The line containing "0,2 =1,6 kW" marks where to begin; quote it and every line after it through the end of the data, exactly as written.

(Stored records)
▼▼▼
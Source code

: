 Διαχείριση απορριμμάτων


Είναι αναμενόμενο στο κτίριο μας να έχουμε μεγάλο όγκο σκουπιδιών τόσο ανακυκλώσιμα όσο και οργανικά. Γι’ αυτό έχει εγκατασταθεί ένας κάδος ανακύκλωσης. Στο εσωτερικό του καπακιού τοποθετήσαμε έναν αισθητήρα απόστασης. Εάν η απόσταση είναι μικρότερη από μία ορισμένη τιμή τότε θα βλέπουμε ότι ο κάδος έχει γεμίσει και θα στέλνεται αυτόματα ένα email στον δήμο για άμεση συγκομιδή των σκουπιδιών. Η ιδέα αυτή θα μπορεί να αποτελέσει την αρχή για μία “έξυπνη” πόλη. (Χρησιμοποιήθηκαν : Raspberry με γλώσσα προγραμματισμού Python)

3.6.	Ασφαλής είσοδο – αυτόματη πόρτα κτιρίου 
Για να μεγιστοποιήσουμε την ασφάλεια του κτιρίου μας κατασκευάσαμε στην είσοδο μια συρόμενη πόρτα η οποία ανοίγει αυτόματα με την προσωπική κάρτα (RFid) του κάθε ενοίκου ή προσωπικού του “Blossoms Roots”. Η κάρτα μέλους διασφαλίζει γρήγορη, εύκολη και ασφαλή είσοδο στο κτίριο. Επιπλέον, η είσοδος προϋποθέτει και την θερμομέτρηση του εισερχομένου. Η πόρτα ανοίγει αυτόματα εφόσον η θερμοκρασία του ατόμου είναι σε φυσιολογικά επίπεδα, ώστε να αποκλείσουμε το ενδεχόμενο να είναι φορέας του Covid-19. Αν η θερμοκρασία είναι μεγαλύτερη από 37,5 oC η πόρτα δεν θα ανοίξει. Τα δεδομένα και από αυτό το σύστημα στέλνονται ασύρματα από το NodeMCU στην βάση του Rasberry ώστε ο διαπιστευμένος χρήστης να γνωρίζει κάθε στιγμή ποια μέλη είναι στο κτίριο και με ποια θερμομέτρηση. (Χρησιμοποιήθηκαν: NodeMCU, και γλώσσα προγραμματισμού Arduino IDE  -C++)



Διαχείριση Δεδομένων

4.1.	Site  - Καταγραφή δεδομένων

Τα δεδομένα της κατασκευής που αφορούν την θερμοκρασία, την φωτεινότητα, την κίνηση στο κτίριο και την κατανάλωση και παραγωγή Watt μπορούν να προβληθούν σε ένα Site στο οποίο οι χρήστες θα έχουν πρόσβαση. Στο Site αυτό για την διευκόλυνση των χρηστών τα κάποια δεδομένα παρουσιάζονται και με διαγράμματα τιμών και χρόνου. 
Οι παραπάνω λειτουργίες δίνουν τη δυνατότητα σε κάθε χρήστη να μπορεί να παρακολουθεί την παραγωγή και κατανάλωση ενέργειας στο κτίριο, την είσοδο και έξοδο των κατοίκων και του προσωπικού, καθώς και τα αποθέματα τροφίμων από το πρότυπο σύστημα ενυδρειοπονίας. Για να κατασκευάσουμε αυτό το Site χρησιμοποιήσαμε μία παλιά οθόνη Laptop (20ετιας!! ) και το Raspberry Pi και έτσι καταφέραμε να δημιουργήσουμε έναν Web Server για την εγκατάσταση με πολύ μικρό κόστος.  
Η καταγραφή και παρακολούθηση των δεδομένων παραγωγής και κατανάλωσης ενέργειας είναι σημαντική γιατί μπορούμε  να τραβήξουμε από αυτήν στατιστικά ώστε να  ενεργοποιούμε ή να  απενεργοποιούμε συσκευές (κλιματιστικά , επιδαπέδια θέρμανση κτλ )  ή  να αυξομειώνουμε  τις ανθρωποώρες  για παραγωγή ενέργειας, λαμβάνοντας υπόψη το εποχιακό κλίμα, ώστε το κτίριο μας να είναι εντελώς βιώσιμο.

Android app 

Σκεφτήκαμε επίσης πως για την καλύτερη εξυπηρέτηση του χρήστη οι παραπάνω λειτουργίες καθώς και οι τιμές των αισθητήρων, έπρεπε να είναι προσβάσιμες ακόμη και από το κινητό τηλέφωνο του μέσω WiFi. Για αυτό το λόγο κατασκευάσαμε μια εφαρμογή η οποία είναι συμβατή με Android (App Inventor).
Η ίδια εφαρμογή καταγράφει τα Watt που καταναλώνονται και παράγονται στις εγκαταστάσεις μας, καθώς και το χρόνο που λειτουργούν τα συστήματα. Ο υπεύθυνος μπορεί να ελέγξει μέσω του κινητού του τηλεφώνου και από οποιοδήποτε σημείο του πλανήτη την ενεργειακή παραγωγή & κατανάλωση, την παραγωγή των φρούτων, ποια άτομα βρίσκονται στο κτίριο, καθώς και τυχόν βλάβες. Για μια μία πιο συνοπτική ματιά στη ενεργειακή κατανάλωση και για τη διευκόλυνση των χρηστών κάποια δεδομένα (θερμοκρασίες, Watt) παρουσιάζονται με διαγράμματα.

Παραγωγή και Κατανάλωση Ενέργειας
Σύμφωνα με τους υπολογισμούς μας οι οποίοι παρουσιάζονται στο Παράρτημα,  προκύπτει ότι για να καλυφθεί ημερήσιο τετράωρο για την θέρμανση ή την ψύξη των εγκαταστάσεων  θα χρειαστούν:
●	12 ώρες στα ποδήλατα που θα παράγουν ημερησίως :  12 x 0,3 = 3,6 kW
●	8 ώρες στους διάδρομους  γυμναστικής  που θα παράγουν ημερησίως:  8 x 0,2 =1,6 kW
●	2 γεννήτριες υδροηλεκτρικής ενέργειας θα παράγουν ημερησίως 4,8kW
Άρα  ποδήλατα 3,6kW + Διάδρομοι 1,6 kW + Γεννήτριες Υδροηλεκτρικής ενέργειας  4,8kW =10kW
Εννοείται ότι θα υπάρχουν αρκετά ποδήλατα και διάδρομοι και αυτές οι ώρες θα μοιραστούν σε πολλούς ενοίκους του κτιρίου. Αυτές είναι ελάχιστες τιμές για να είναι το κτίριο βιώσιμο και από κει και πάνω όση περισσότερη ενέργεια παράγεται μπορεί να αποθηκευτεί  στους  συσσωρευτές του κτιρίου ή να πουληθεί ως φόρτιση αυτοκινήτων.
▲▲▲
## Exercise answer
●	8 ώρες στους διάδρομους  γυμναστικής  που θα παράγουν ημερησίως:  8 x 0,2 =1,6 kW
●	2 γεννήτριες υδροηλεκτρικής ενέργειας θα παράγουν ημερησίως 4,8kW
Άρα  ποδήλατα 3,6kW + Διάδρομοι 1,6 kW + Γεννήτριες Υδροηλεκτρικής ενέργειας  4,8kW =10kW
Εννοείται ότι θα υπάρχουν αρκετά ποδήλατα και διάδρομοι και αυτές οι ώρες θα μοιραστούν σε πολλούς ενοίκους του κτιρίου. Αυτές είναι ελάχιστες τιμές για να είναι το κτίριο βιώσιμο και από κει και πάνω όση περισσότερη ενέργεια παράγεται μπορεί να αποθηκευτεί  στους  συσσωρευτές του κτιρίου ή να πουληθεί ως φόρτιση αυτοκινήτων.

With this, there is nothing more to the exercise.